7.2 Ora, aí está um problema “político” (do idioma, da
língua, das línguas e dos homens, em suma) que a sociolingüística não pôde, não
pode e não poderá evitar ou subestimar, pois, com ser político, não é menos
humano e menos lingüístico.
7.3 Trata-se de uma problemática histórica (e lingüística e
política e cultural) típica do “segundo” momento e presumivelmente – do “terceiro”
momento.
7.4 Se a
natureza essencial das diferenciações lingüísticas continua a constituir um
enigma científico malgrado todos,os progressos científicos que no respeito têm
sido feitos, as unificações lingüísticas “imperiais” e “nacionais” de dois
milênios (e mais) a esta parte, têm sido quase evidentes: etnocídios e
lingüicídios ou glotocídios, raramente conquistas persuasivas.
7.5 0 problema das koinés
ágrafas do passado (e do presente) e o problema das línguas comuns e/ou de
cultura escritas (e faladas) do presente são apaixonantes problemas de
linguagem, de línguas, de ideologias e de culturas, no idealismo e no marxismo.
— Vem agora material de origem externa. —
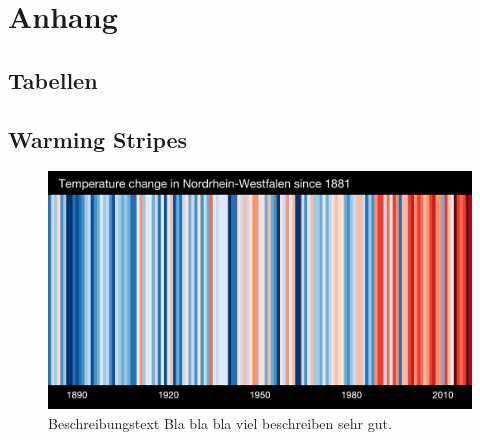 \chapter*{Anhang}
\setcounter{figure}{0}
\renewcommand{\thefigure}{\Alph{section}.\arabic{figure}}
\renewcommand{\thesection}{\Alph{section}} 
\setcounter{table}{0}
\renewcommand\thetable{\Alph{section}.\arabic{table}}

\section{Tabellen}


\section{Warming Stripes}
\begin{figure}[htbp]
	\centering
	\includegraphics[width=\textwidth]{anhang/_stripes_EUROPE-Germany-Nordrhein_Westfalen-1881-2019-DW-withlabels.png}
	\caption[Titel der Figure]{Beschreibungstext Bla bla bla viel beschreiben sehr gut. \cite{Hawkins.2019}}
	\label{fig:DieLableIhAuhhNooo}
\end{figure}
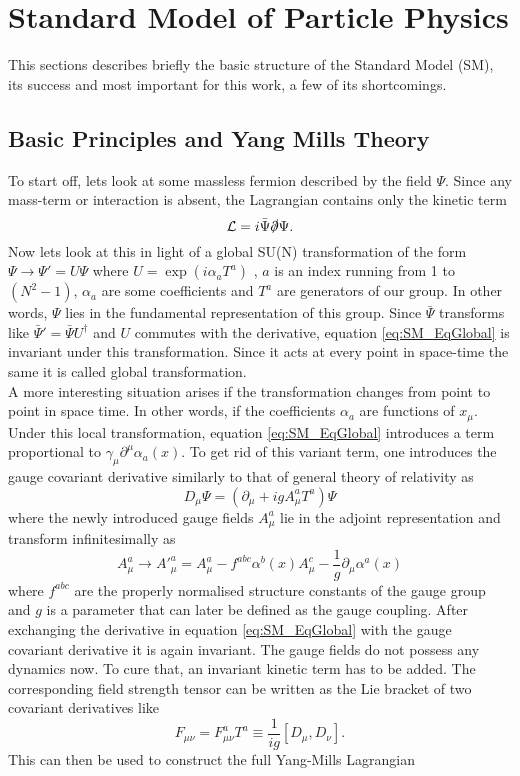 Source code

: \chapter{Standard Model of Particle Physics}
\label{ch:sm}
This sections describes briefly the basic structure of the Standard Model (SM), its success and most important for this work, a few of its shortcomings.
\section{Basic Principles and Yang Mills Theory}
To start off, lets look at some massless fermion described by the field $\Psi$. Since any mass-term or interaction is absent, the Lagrangian contains only the kinetic term 
\begin{equation}
\label{eq:SM_EqGlobal}
\mathcal{L}= i\bar{\Psi}\slashed{\partial} \Psi .
\end{equation}
Now lets look at this in light of a global SU(N) transformation of the form 
$\Psi \rightarrow \Psi'=U\Psi$ where $U=\exp\left(i\alpha_aT^a\right)$ , $a$ is an index running from 1 to $(N^2-1)$, $\alpha_a$ are some coefficients and $T^a$ are generators of our group. In other words, $\Psi$ lies in the fundamental representation of this group. Since $\bar{\Psi}$ transforms like $\bar{\Psi}'=\bar{\Psi}U^\dagger$ and $U$ commutes with the derivative, equation \ref{eq:SM_EqGlobal} is invariant under this transformation. Since it acts at every point in space-time the same it is called global transformation.\\
A more interesting situation arises if the transformation changes from point to point in space time. In other words, if the coefficients $\alpha_a$ are functions of $x_\mu$. Under this local transformation, equation \ref{eq:SM_EqGlobal} introduces a term proportional to $\gamma_\mu\partial^\mu \alpha_a(x)$.
To get rid of this variant term, one introduces the gauge covariant derivative similarly to that of general theory of relativity as
\begin{equation}
D_\mu\Psi=(\partial_\mu+igA^a_\mu T^a)\Psi
\end{equation}
where the newly introduced gauge fields $A_\mu^a$ lie in the adjoint representation and transform infinitesimally as
\begin{equation}
A_\mu^a \rightarrow {A'}_\mu^a=A_\mu^a-f^{abc}\alpha^b(x)A_\mu^c-\frac{1}{g}\partial_\mu \alpha^a(x)
\end{equation}
where $f^{abc}$ are the properly normalised structure constants of the gauge group and $g$ is a parameter that can later be defined as the gauge coupling. After exchanging the derivative in equation \ref{eq:SM_EqGlobal} with the gauge covariant derivative it is again invariant. The gauge fields do not possess any dynamics now. To cure that, an invariant kinetic term has to be added.
The corresponding field strength tensor can be written as the Lie bracket of two covariant derivatives like
\begin{equation}
F_{\mu\nu}=F^a_{\mu\nu}T^a \equiv \frac{1}{ig}\left[ D_\mu,D_\nu\right] .
\end{equation}
This can then be used to construct the full Yang-Mills Lagrangian

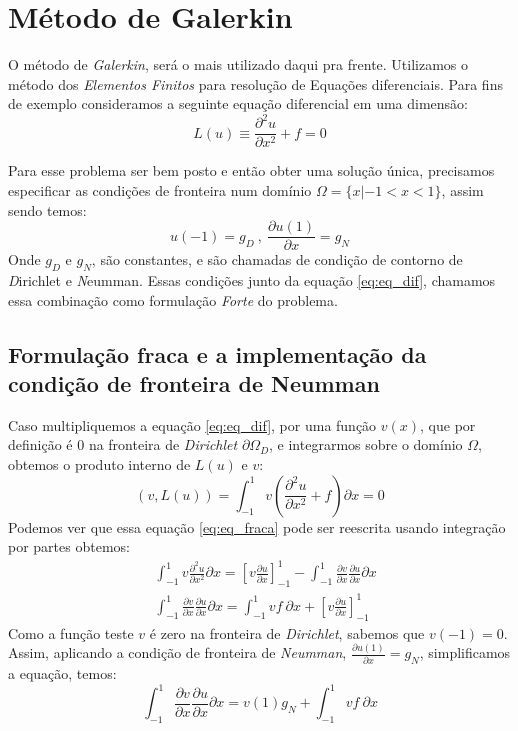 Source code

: \section{Método de Galerkin}
 O método de \emph{Galerkin}, será o mais utilizado daqui pra frente. Utilizamos o método dos \emph{Elementos Finitos} para resolução de Equações diferenciais. Para fins de exemplo consideramos a seguinte equação diferencial em uma dimensão:
 \begin{equation}\label{eq:eq_dif}
 L(u) \equiv \frac{\partial^2 u}{\partial x^2} + f = 0
 \end{equation}
 
 Para esse problema ser bem posto e então obter uma solução única, precisamos especificar as condições de fronteira num domínio $\Omega = \{x| -1 < x < 1\}$, assim sendo temos:
 \begin{equation}
 u(-1)=g_D\ ,\ \frac{\partial u(1)}{\partial x} = g_N
 \end{equation}
 Onde $g_D$ e $g_N$, são constantes, e são chamadas de condição de contorno de \emph{D}irichlet e \emph{N}eumman. Essas condições junto da equação \eqref{eq:eq_dif}, chamamos essa combinação como formulação \emph{Forte} do problema.
\subsection{Formulação fraca e a implementação da condição de fronteira de Neumman}
 Caso multipliquemos a equação \eqref{eq:eq_dif}, por uma função $v(x)$, que por definição é 0 na fronteira de \emph{Dirichlet} $\partial \Omega_D$, e integrarmos sobre o domínio $\Omega$, obtemos o produto interno de $L(u)$ e $v$:
 \begin{equation}\label{eq:eq_fraca}
 (v,L(u))=\int^1_{-1} v\left ( \frac{\partial^2u}{\partial x^2} + f \right )\partial x = 0
 \end{equation}
 Podemos ver que essa equação \eqref{eq:eq_fraca} pode ser reescrita usando integração por partes obtemos:
 \begin{align}
& \int^{1}_{-1} v \frac{\partial^2 u}{\partial x^2} \partial x = \left [ v\frac{\partial u}{\partial x}    \right ]^{1}_{-1} - \int^{1}_{-1} \frac{\partial v}{\partial x}  \frac{\partial u}{\partial x}  \partial x \\
&  \int^{1}_{-1} \frac{\partial v}{\partial x}  \frac{\partial u}{\partial x}  \partial x =  \int^{1}_{-1}  v f\ \partial x  + \left [ v\frac{\partial u}{\partial x}    \right ]^{1}_{-1} 
 \end{align}
 Como a função teste $v$ é zero na fronteira de \emph{Dirichlet}, sabemos que $v(-1) = 0$. Assim, aplicando a condição de fronteira de \emph{Neumman}, $\frac{\partial u(1)}{\partial x} = g_N$, simplificamos a equação, temos:
 \begin{equation}
 \int^{1}_{-1} \frac{\partial v}{\partial x}  \frac{\partial u}{\partial x}  \partial x =  v(1)g_N + \int^{1}_{-1}  v f\ \partial x  
\end{equation}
Cid Seixas não deve descartá-los ditatorialmente...
8. Pergunto-me, por fim, se não há uma supervalorização da
pessoa (e do indivíduo) do artista, nas considerações finais de Cid Seixas.
Suspeito que há uma retrojeção – o que caracteriza o auge hoje desde “segundo”
momento é extrapolado para a “condição” humana... É apenas uma suspeita, mas
vale a pena levá-la em conta.
9. Renovo minhas felicitações a Cid Seixas. E a Rosa
Virgínia Mattos e Silva vão meus parabéns sinceros pela orientação, que honra a
pós-graduação da Universidade Federal da Bahia.